Eso sucede, en muchos sentidos, con los equinoccios, el momento en que se presenta un cambio de estación, la primavera o el otoño. En México, y en gran parte de América, es particularmente reconocido el equinoccio de primavera, pues desde hace tiempo se generalizó la costumbre de ir a “cargarse de energía” a los antiguos centros ceremoniales durante este acontecimiento natural, que sucede en el mes de marzo.
Cada año, en este mes, nos preparamos para recibir a la primavera.
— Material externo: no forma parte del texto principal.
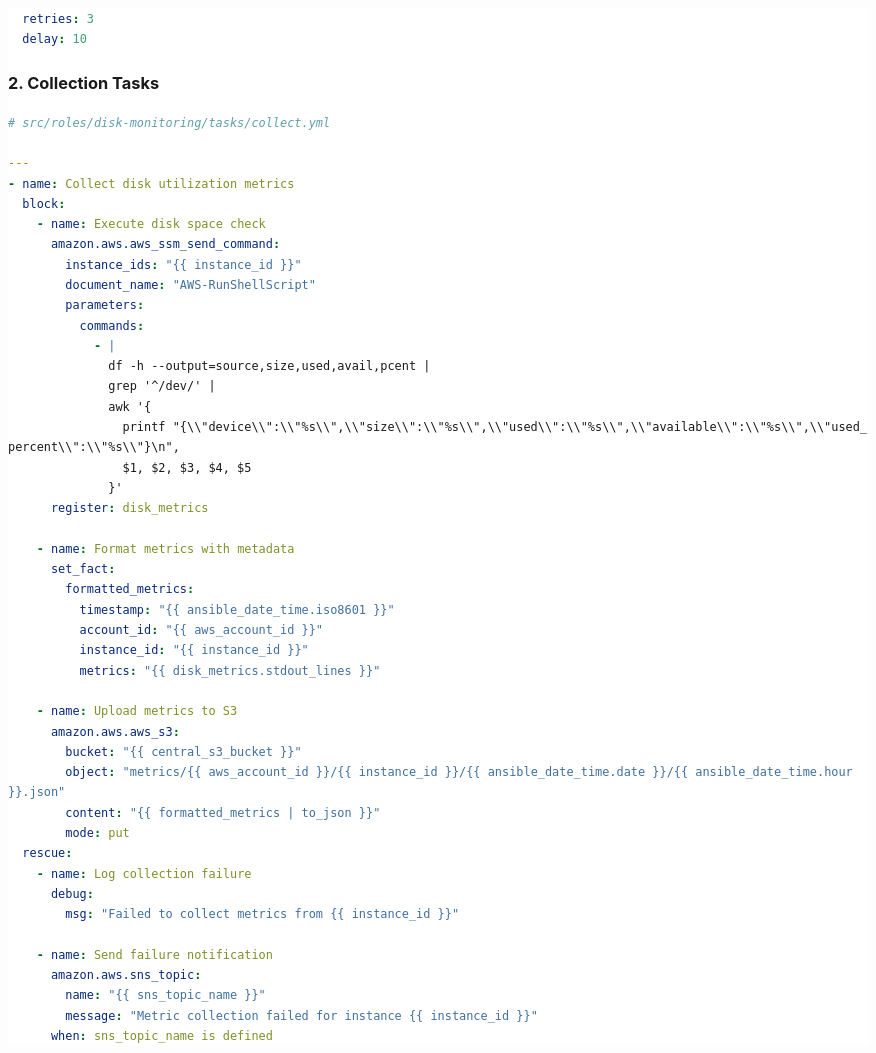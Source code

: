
 ```yaml
  retries: 3
  delay: 10
```

### 2. Collection Tasks
```yaml
# src/roles/disk-monitoring/tasks/collect.yml

---
- name: Collect disk utilization metrics
  block:
    - name: Execute disk space check
      amazon.aws.aws_ssm_send_command:
        instance_ids: "{{ instance_id }}"
        document_name: "AWS-RunShellScript"
        parameters:
          commands:
            - |
              df -h --output=source,size,used,avail,pcent | 
              grep '^/dev/' | 
              awk '{
                printf "{\\"device\\":\\"%s\\",\\"size\\":\\"%s\\",\\"used\\":\\"%s\\",\\"available\\":\\"%s\\",\\"used_percent\\":\\"%s\\"}\n",
                $1, $2, $3, $4, $5
              }'
      register: disk_metrics
  
    - name: Format metrics with metadata
      set_fact:
        formatted_metrics:
          timestamp: "{{ ansible_date_time.iso8601 }}"
          account_id: "{{ aws_account_id }}"
          instance_id: "{{ instance_id }}"
          metrics: "{{ disk_metrics.stdout_lines }}"

    - name: Upload metrics to S3
      amazon.aws.aws_s3:
        bucket: "{{ central_s3_bucket }}"
        object: "metrics/{{ aws_account_id }}/{{ instance_id }}/{{ ansible_date_time.date }}/{{ ansible_date_time.hour }}.json"
        content: "{{ formatted_metrics | to_json }}"
        mode: put
  rescue:
    - name: Log collection failure
      debug:
        msg: "Failed to collect metrics from {{ instance_id }}"
    
    - name: Send failure notification
      amazon.aws.sns_topic:
        name: "{{ sns_topic_name }}"
        message: "Metric collection failed for instance {{ instance_id }}"
      when: sns_topic_name is defined
```
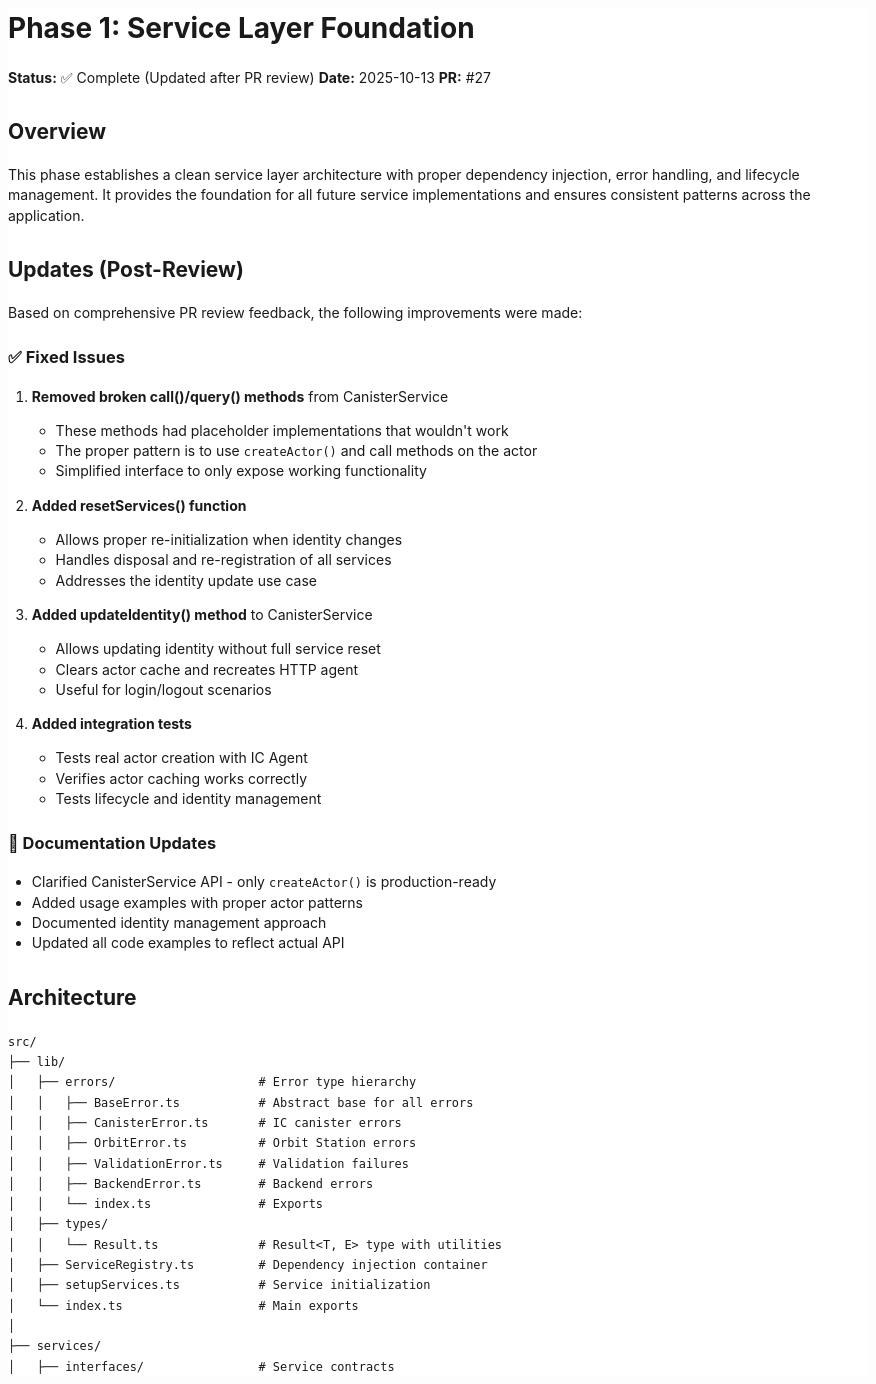 # Phase 1: Service Layer Foundation

**Status:** ✅ Complete (Updated after PR review)
**Date:** 2025-10-13
**PR:** #27

## Overview

This phase establishes a clean service layer architecture with proper dependency injection, error handling, and lifecycle management. It provides the foundation for all future service implementations and ensures consistent patterns across the application.

## Updates (Post-Review)

Based on comprehensive PR review feedback, the following improvements were made:

### ✅ Fixed Issues
1. **Removed broken call()/query() methods** from CanisterService
   - These methods had placeholder implementations that wouldn't work
   - The proper pattern is to use `createActor()` and call methods on the actor
   - Simplified interface to only expose working functionality

2. **Added resetServices() function**
   - Allows proper re-initialization when identity changes
   - Handles disposal and re-registration of all services
   - Addresses the identity update use case

3. **Added updateIdentity() method** to CanisterService
   - Allows updating identity without full service reset
   - Clears actor cache and recreates HTTP agent
   - Useful for login/logout scenarios

4. **Added integration tests**
   - Tests real actor creation with IC Agent
   - Verifies actor caching works correctly
   - Tests lifecycle and identity management

### 📝 Documentation Updates
- Clarified CanisterService API - only `createActor()` is production-ready
- Added usage examples with proper actor patterns
- Documented identity management approach
- Updated all code examples to reflect actual API

## Architecture

```
src/
├── lib/
│   ├── errors/                    # Error type hierarchy
│   │   ├── BaseError.ts           # Abstract base for all errors
│   │   ├── CanisterError.ts       # IC canister errors
│   │   ├── OrbitError.ts          # Orbit Station errors
│   │   ├── ValidationError.ts     # Validation failures
│   │   ├── BackendError.ts        # Backend errors
│   │   └── index.ts               # Exports
│   ├── types/
│   │   └── Result.ts              # Result<T, E> type with utilities
│   ├── ServiceRegistry.ts         # Dependency injection container
│   ├── setupServices.ts           # Service initialization
│   └── index.ts                   # Main exports
│
├── services/
│   ├── interfaces/                # Service contracts
```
El día en que al irse poniendo el sol, sus rayos proyectan sobre la cara norte del Templo de Kukulkán, en Chichén Itzá, en el estado de Yucatán, un juego de luces y sombras en uno de sus costados.
Según la tradición, se trata del Dios Kukulkán, que con forma de serpiente emplumada desciende desde el cielo hasta la tierra por los 91 peldaños que conforman las escalinatas de esa pirámide. Kukulkán fue el nombre dado por los mayas al Quetzalcóatl del altiplano americano.